VERTICE DI OSLO

Non più a spasso con un grappolo di bombe

Si chiamano cluster bomb, bombe a grappolo. Quando esplodono liberano centinaia di submunizioni che si sparpagliano andando a colpire in più punti l’obiettivo da eliminare. Quando le cluster bomb deflagrano fanno parecchio rumore, ma sembra che qualcuno non voglia sentire il boato di questa esplosione. Non c’è peggior sordo di chi non vuol sentire, ma quel che è peggio, si ostinano a tapparsi le orecchie proprio quelli che le cluster bomb le producono, le vendono e soprattutto, le usano. Stati Uniti, Cina, Russia, Israele, India e Pakistan hanno preferito volgere lo sguardo altrove mentre a Oslo cento governi di tutto il mondo si sono riuniti per sottoscrivere l’impegno a non a non usare, produrre, acquistare, commercializzare, stoccare, trasferire direttamente o indirettamente munizioni cluster; assistere o incoraggiare chiunque a intrattenere attività proibite dall'accordo con un altro Stato membro della convenzione.

Il traguardo siglato ad Oslo è sì un fatto importante, ma, in fondo, è una vittoria mutilata, proprio per la defezione delle grandi potenze militari del pianeta. Sono ormai cinque anni che la società civile internazionale, attraverso l'impegno di 300 Ong, ha avviato un processo multi-laterale di negoziato per l'elaborazione di un trattato di messa al bando delle cluster che si è concretizzato con l’impegno di Oslo. E mentre i Paesi sottoscriventi si impegneranno entro i prossimi otto anni a distruggere i propri arsenali di munizioni a grappolo, i colossi bellici hanno fatto spallucce davanti alla proposta di firma del trattato. Il grande problema di questa tipologia di ordigni consiste (oltre alla mutilazione degli arti delle vittime) nel non innesco degli ordigni sganciati, sia per via aerea o da artiglieria.
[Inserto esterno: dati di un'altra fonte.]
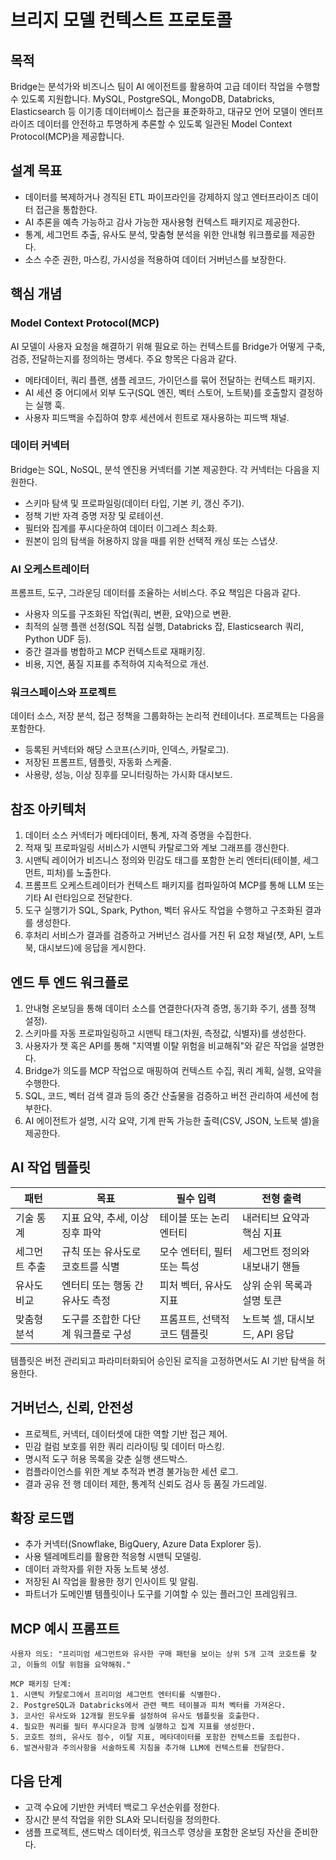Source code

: # 브리지 모델 컨텍스트 프로토콜

## 목적
Bridge는 분석가와 비즈니스 팀이 AI 에이전트를 활용하여 고급 데이터 작업을 수행할 수 있도록 지원합니다. MySQL, PostgreSQL, MongoDB, Databricks, Elasticsearch 등 이기종 데이터베이스 접근을 표준화하고, 대규모 언어 모델이 엔터프라이즈 데이터를 안전하고 투명하게 추론할 수 있도록 일관된 Model Context Protocol(MCP)을 제공합니다.

## 설계 목표
- 데이터를 복제하거나 경직된 ETL 파이프라인을 강제하지 않고 엔터프라이즈 데이터 접근을 통합한다.
- AI 추론을 예측 가능하고 감사 가능한 재사용형 컨텍스트 패키지로 제공한다.
- 통계, 세그먼트 추출, 유사도 분석, 맞춤형 분석을 위한 안내형 워크플로를 제공한다.
- 소스 수준 권한, 마스킹, 가시성을 적용하여 데이터 거버넌스를 보장한다.

## 핵심 개념
### Model Context Protocol(MCP)
AI 모델이 사용자 요청을 해결하기 위해 필요로 하는 컨텍스트를 Bridge가 어떻게 구축, 검증, 전달하는지를 정의하는 명세다. 주요 항목은 다음과 같다.
- 메타데이터, 쿼리 플랜, 샘플 레코드, 가이던스를 묶어 전달하는 컨텍스트 패키지.
- AI 세션 중 어디에서 외부 도구(SQL 엔진, 벡터 스토어, 노트북)를 호출할지 결정하는 실행 훅.
- 사용자 피드백을 수집하여 향후 세션에서 힌트로 재사용하는 피드백 채널.

### 데이터 커넥터
Bridge는 SQL, NoSQL, 분석 엔진용 커넥터를 기본 제공한다. 각 커넥터는 다음을 지원한다.
- 스키마 탐색 및 프로파일링(데이터 타입, 기본 키, 갱신 주기).
- 정책 기반 자격 증명 저장 및 로테이션.
- 필터와 집계를 푸시다운하여 데이터 이그레스 최소화.
- 원본이 임의 탐색을 허용하지 않을 때를 위한 선택적 캐싱 또는 스냅샷.

### AI 오케스트레이터
프롬프트, 도구, 그라운딩 데이터를 조율하는 서비스다. 주요 책임은 다음과 같다.
- 사용자 의도를 구조화된 작업(쿼리, 변환, 요약)으로 변환.
- 최적의 실행 플랜 선정(SQL 직접 실행, Databricks 잡, Elasticsearch 쿼리, Python UDF 등).
- 중간 결과를 병합하고 MCP 컨텍스트로 재패키징.
- 비용, 지연, 품질 지표를 추적하여 지속적으로 개선.

### 워크스페이스와 프로젝트
데이터 소스, 저장 분석, 접근 정책을 그룹화하는 논리적 컨테이너다. 프로젝트는 다음을 포함한다.
- 등록된 커넥터와 해당 스코프(스키마, 인덱스, 카탈로그).
- 저장된 프롬프트, 템플릿, 자동화 스케줄.
- 사용량, 성능, 이상 징후를 모니터링하는 가시화 대시보드.

## 참조 아키텍처
1. 데이터 소스 커넥터가 메타데이터, 통계, 자격 증명을 수집한다.
2. 적재 및 프로파일링 서비스가 시맨틱 카탈로그와 계보 그래프를 갱신한다.
3. 시맨틱 레이어가 비즈니스 정의와 민감도 태그를 포함한 논리 엔터티(테이블, 세그먼트, 피처)를 노출한다.
4. 프롬프트 오케스트레이터가 컨텍스트 패키지를 컴파일하여 MCP를 통해 LLM 또는 기타 AI 런타임으로 전달한다.
5. 도구 실행기가 SQL, Spark, Python, 벡터 유사도 작업을 수행하고 구조화된 결과를 생성한다.
6. 후처리 서비스가 결과를 검증하고 거버넌스 검사를 거친 뒤 요청 채널(챗, API, 노트북, 대시보드)에 응답을 게시한다.

## 엔드 투 엔드 워크플로
1. 안내형 온보딩을 통해 데이터 소스를 연결한다(자격 증명, 동기화 주기, 샘플 정책 설정).
2. 스키마를 자동 프로파일링하고 시맨틱 태그(차원, 측정값, 식별자)를 생성한다.
3. 사용자가 챗 혹은 API를 통해 "지역별 이탈 위험을 비교해줘"와 같은 작업을 설명한다.
4. Bridge가 의도를 MCP 작업으로 매핑하여 컨텍스트 수집, 쿼리 계획, 실행, 요약을 수행한다.
5. SQL, 코드, 벡터 검색 결과 등의 중간 산출물을 검증하고 버전 관리하여 세션에 첨부한다.
6. AI 에이전트가 설명, 시각 요약, 기계 판독 가능한 출력(CSV, JSON, 노트북 셀)을 제공한다.

## AI 작업 템플릿
| 패턴               | 목표                                         | 필수 입력                           | 전형 출력                                |
|--------------------|----------------------------------------------|-------------------------------------|------------------------------------------|
| 기술 통계          | 지표 요약, 추세, 이상 징후 파악              | 테이블 또는 논리 엔터티             | 내러티브 요약과 핵심 지표                |
| 세그먼트 추출      | 규칙 또는 유사도로 코호트를 식별            | 모수 엔터티, 필터 또는 특성         | 세그먼트 정의와 내보내기 핸들            |
| 유사도 비교        | 엔터티 또는 행동 간 유사도 측정              | 피처 벡터, 유사도 지표              | 상위 순위 목록과 설명 토큰               |
| 맞춤형 분석        | 도구를 조합한 다단계 워크플로 구성          | 프롬프트, 선택적 코드 템플릿        | 노트북 셀, 대시보드, API 응답            |

템플릿은 버전 관리되고 파라미터화되어 승인된 로직을 고정하면서도 AI 기반 탐색을 허용한다.

## 거버넌스, 신뢰, 안전성
- 프로젝트, 커넥터, 데이터셋에 대한 역할 기반 접근 제어.
- 민감 컬럼 보호를 위한 쿼리 리라이팅 및 데이터 마스킹.
- 명시적 도구 허용 목록을 갖춘 실행 샌드박스.
- 컴플라이언스를 위한 계보 추적과 변경 불가능한 세션 로그.
- 결과 공유 전 행 데이터 제한, 통계적 신뢰도 검사 등 품질 가드레일.

## 확장 로드맵
- 추가 커넥터(Snowflake, BigQuery, Azure Data Explorer 등).
- 사용 텔레메트리를 활용한 적응형 시맨틱 모델링.
- 데이터 과학자를 위한 자동 노트북 생성.
- 저장된 AI 작업을 활용한 정기 인사이트 및 알림.
- 파트너가 도메인별 템플릿이나 도구를 기여할 수 있는 플러그인 프레임워크.

## MCP 예시 프롬프트
```
사용자 의도: "프리미엄 세그먼트와 유사한 구매 패턴을 보이는 상위 5개 고객 코호트를 찾고, 이들의 이탈 위험을 요약해줘."

MCP 패키징 단계:
1. 시맨틱 카탈로그에서 프리미엄 세그먼트 엔터티를 식별한다.
2. PostgreSQL과 Databricks에서 관련 팩트 테이블과 피처 벡터를 가져온다.
3. 코사인 유사도와 12개월 윈도우를 설정하여 유사도 템플릿을 호출한다.
4. 필요한 쿼리를 필터 푸시다운과 함께 실행하고 집계 지표를 생성한다.
5. 코호트 정의, 유사도 점수, 이탈 지표, 메타데이터를 포함한 컨텍스트를 조립한다.
6. 발견사항과 주의사항을 서술하도록 지침을 추가해 LLM에 컨텍스트를 전달한다.
```

## 다음 단계
- 고객 수요에 기반한 커넥터 백로그 우선순위를 정한다.
- 장시간 분석 작업을 위한 SLA와 모니터링을 정의한다.
- 샘플 프로젝트, 샌드박스 데이터셋, 워크스루 영상을 포함한 온보딩 자산을 준비한다.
In questo modo le cluster disegnano scenari post-bellici disseminati di pericolosissime bombe inesplose. Nagorno-Karabakh, Kossovo, Vietnam, Afghanistan, Libano e Iraq sono solo le realtà maggiormente colpite da questo fenomeno. Uno degli esempi di largo utilizzo delle cluster bomb è proprio legato al recente passato dello Stato ebraico: nella guerra contro i miliziani Hezbollah nel sud del Libano del 2006, le truppe israeliane fecero ampio utilizzo delle munizioni a grappolo per stanare i guerriglieri sciiti

Avendo di fatto svuotato di importanza la portata della firma del trattato, la defezione delle grandi potenze militari dal collegio di firma dell’impegno di Oslo deve indurre a ragionare sulle conseguenze che tale scelta comporta. «L’aspetto positivo della firma dell’impegno consiste nel fatto che probabilmente si avranno meno vittime civili negli scenari di guerra post bellici – spiega Andrea Nativi, direttore.del Rid, la Rivista italiana di Difesa -, ma occorre prestare attenzione ad un paradosso molto importante legato all’evento. L’utilizzo di questo tipo di munizioni deriva da una precisa esigenza bellica imposta dalle parti chiamate in causa. Il problema è che le potenze impiegate in scenari di guerra che richiedono l’utilizzo delle cluster, se dovessero rinunciarne, proteggerebbero i civili nelle aree postbelliche, ma metterebbero a repentaglio la vita dei propri soldati durante le operazioni militari». Un altro punto contradditorio legato all’abbandono delle munizioni a grappolo riguarda i colossi dell’industria bellica. Lo smaltimento di interi arsenali di cluster inutilizzate, porterebbe al rinnovo completo dei depositi bellici: si incrementerebbe così il business dell’industria della difesa: «In calce allo stesso trattato è evidenziata in maniera precisa la definizione degli ordigni che non rientrano nella classificazione cluster – conclude Nativi – e questa, di fatto, è la definizione dei futuri ordigni che rimpiazzeranno quelli banditi dall’impegno di Oslo».